A program that has been running in the Clearview Public Schools division for a decade helps to promote mental health in children so they will do well in school.
Penny Warford, Mental Health Program Co-ordinator for CARS program (Children and Adolescents Resilient and Self-regulating), says the best way to describe it is prevention, and promotion of mental health.
“We need to look after social emotional health for kids to learn. This is really the best way to reach the most kids — is to access them in the schools. This is when we can probably have the biggest preventative impact,” said Warford, who is based in Stettler and a registered social worker.
CARS is part of Alberta Health Services’ Mental Health Capacity Building in Schools initiative. While it’s funded by AHS, the school district administers it.
It not only aims to promote mental health in children and youth, but also in families and support individuals in the community who interact with young people.

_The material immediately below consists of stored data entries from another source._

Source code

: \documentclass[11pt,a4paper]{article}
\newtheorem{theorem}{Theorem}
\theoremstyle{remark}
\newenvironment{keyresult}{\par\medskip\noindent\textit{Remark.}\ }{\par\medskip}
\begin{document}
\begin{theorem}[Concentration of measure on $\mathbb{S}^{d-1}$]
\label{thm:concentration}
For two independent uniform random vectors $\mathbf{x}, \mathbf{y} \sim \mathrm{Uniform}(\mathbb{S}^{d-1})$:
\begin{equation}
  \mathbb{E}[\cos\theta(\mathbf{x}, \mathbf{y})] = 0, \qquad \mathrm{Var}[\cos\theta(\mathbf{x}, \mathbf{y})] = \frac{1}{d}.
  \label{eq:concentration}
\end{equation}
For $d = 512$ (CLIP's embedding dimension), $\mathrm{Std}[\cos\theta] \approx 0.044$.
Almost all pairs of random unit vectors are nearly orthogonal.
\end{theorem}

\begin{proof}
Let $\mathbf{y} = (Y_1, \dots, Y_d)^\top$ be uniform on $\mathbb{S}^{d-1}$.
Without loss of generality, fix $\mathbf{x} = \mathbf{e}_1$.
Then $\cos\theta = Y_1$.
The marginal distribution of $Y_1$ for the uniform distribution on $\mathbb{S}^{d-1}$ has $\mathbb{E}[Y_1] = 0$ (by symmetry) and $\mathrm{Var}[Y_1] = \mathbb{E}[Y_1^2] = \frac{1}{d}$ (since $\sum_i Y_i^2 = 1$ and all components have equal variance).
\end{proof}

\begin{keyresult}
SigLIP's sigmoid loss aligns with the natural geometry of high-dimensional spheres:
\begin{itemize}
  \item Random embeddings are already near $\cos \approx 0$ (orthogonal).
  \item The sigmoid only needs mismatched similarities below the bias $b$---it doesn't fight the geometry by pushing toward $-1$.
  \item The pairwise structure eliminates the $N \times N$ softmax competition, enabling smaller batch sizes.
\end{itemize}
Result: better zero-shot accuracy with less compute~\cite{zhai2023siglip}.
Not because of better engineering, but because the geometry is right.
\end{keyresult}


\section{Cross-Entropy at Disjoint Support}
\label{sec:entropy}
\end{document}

The program has one full time and two part-time mental health success coaches. Recently Kelsey Bissett was hired as the full-time coach covering a one-year leave of absence. They do a lot of work with groups, around such subjects as grief, social skills, anger management, coping skills, dealing with feelings, and a lot of classroom presentations as well, said Warford.
There are 37 such projects in 85 communities and 182 schools, with an outreach to 74 additional schools, throughout Alberta.
While mental health issues over the decades may be similar, the one thing that is different today is the social media factor, Warford said.
It changes the social atmosphere, and makes the world more global. There are positives and negatives, she said, adding that whatever is happening, with social media it is happening all the time, and there aren’t as many breaks, whether it’s from social, academic or any other aspects of life.
CARS helps with school and mental wellness by promoting resiliency — overcoming challenges and “bouncing back, and self-regulation — learning skills to help stay calmly focused to get through the ups and downs of life.
It’s about being able to “manage and cope with not everything being easy because not everything is easy,” she said.
Warford believes students today understand the importance of mental health. “It’s not just eating healthy and exercising, those basic physical needs. Our brain and our body are connected. I say that probably several times a week.”
With Mental Health Week coming up from May 1 to 7, a number of additional activities are planned in Clearview and East Central Catholic Schools.
During the week, some of CARS activities will include “Chalk About It”, where students write positive mental health messages on sidewalks, and a free matinee on May 5 at the Jewel Theatre, showing the movie Inside Out.